Stored data entries
Segment Open

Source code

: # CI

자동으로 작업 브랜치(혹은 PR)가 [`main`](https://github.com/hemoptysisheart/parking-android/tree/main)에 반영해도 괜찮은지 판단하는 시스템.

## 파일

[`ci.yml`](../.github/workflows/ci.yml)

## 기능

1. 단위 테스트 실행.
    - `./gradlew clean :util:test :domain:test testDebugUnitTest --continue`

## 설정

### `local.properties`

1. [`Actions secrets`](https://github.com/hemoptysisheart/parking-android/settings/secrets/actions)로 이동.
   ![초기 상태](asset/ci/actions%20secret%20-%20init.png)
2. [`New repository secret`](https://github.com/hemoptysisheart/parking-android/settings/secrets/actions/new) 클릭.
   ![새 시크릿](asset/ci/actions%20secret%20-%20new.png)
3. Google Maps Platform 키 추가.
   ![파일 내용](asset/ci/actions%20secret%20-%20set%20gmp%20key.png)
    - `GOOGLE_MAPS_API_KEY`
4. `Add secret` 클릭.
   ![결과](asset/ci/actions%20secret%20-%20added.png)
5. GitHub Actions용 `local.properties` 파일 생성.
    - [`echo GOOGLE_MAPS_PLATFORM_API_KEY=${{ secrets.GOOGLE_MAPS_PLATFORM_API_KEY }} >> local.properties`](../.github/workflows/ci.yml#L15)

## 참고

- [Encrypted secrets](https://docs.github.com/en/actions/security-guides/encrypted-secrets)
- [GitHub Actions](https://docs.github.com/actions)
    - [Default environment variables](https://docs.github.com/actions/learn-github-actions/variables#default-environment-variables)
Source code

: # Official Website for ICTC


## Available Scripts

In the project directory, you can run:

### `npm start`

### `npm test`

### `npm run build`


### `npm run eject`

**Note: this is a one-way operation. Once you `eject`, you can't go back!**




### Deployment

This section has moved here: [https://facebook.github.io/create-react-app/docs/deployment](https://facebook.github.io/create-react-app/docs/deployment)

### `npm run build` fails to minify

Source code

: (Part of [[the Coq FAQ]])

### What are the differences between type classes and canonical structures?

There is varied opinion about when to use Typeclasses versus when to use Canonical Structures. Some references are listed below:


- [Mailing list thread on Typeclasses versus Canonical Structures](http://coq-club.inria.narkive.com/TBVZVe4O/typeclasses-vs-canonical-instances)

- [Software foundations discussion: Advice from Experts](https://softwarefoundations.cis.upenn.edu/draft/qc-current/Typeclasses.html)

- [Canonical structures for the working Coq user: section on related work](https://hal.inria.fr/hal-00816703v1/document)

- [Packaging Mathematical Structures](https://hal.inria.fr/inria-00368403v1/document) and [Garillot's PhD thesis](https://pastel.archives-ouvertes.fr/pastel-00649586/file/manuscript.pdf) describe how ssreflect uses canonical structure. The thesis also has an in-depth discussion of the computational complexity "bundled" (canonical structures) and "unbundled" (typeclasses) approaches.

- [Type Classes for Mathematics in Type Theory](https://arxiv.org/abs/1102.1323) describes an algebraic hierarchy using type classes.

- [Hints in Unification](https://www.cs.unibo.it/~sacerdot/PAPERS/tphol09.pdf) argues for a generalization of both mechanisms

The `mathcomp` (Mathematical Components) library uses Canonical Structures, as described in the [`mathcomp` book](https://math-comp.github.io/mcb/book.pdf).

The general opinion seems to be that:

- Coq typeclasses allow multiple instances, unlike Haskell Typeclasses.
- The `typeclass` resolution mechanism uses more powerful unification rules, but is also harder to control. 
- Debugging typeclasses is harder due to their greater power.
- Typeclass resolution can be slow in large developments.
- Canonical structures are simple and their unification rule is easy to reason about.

Segment Closed

Description of the task: Transcribe every entry word for word.

Output of the exercise:
Source code

: # CI

자동으로 작업 브랜치(혹은 PR)가 [`main`](https://github.com/hemoptysisheart/parking-android/tree/main)에 반영해도 괜찮은지 판단하는 시스템.

## 파일

[`ci.yml`](../.github/workflows/ci.yml)

## 기능

1. 단위 테스트 실행.
    - `./gradlew clean :util:test :domain:test testDebugUnitTest --continue`

## 설정

### `local.properties`

1. [`Actions secrets`](https://github.com/hemoptysisheart/parking-android/settings/secrets/actions)로 이동.
   ![초기 상태](asset/ci/actions%20secret%20-%20init.png)
2. [`New repository secret`](https://github.com/hemoptysisheart/parking-android/settings/secrets/actions/new) 클릭.
   ![새 시크릿](asset/ci/actions%20secret%20-%20new.png)
3. Google Maps Platform 키 추가.
   ![파일 내용](asset/ci/actions%20secret%20-%20set%20gmp%20key.png)
    - `GOOGLE_MAPS_API_KEY`
4. `Add secret` 클릭.
   ![결과](asset/ci/actions%20secret%20-%20added.png)
5. GitHub Actions용 `local.properties` 파일 생성.
    - [`echo GOOGLE_MAPS_PLATFORM_API_KEY=${{ secrets.GOOGLE_MAPS_PLATFORM_API_KEY }} >> local.properties`](../.github/workflows/ci.yml#L15)

## 참고

- [Encrypted secrets](https://docs.github.com/en/actions/security-guides/encrypted-secrets)
- [GitHub Actions](https://docs.github.com/actions)
    - [Default environment variables](https://docs.github.com/actions/learn-github-actions/variables#default-environment-variables)
Source code

: # Official Website for ICTC


## Available Scripts

In the project directory, you can run:

### `npm start`

### `npm test`

### `npm run build`


### `npm run eject`

**Note: this is a one-way operation. Once you `eject`, you can't go back!**




### Deployment

This section has moved here: [https://facebook.github.io/create-react-app/docs/deployment](https://facebook.github.io/create-react-app/docs/deployment)

### `npm run build` fails to minify

Source code

: (Part of [[the Coq FAQ]])

### What are the differences between type classes and canonical structures?

There is varied opinion about when to use Typeclasses versus when to use Canonical Structures. Some references are listed below:


- [Mailing list thread on Typeclasses versus Canonical Structures](http://coq-club.inria.narkive.com/TBVZVe4O/typeclasses-vs-canonical-instances)

- [Software foundations discussion: Advice from Experts](https://softwarefoundations.cis.upenn.edu/draft/qc-current/Typeclasses.html)

- [Canonical structures for the working Coq user: section on related work](https://hal.inria.fr/hal-00816703v1/document)

- [Packaging Mathematical Structures](https://hal.inria.fr/inria-00368403v1/document) and [Garillot's PhD thesis](https://pastel.archives-ouvertes.fr/pastel-00649586/file/manuscript.pdf) describe how ssreflect uses canonical structure. The thesis also has an in-depth discussion of the computational complexity "bundled" (canonical structures) and "unbundled" (typeclasses) approaches.

- [Type Classes for Mathematics in Type Theory](https://arxiv.org/abs/1102.1323) describes an algebraic hierarchy using type classes.

- [Hints in Unification](https://www.cs.unibo.it/~sacerdot/PAPERS/tphol09.pdf) argues for a generalization of both mechanisms

The `mathcomp` (Mathematical Components) library uses Canonical Structures, as described in the [`mathcomp` book](https://math-comp.github.io/mcb/book.pdf).

The general opinion seems to be that:

- Coq typeclasses allow multiple instances, unlike Haskell Typeclasses.
- The `typeclass` resolution mechanism uses more powerful unification rules, but is also harder to control. 
- Debugging typeclasses is harder due to their greater power.
- Typeclass resolution can be slow in large developments.
- Canonical structures are simple and their unification rule is easy to reason about.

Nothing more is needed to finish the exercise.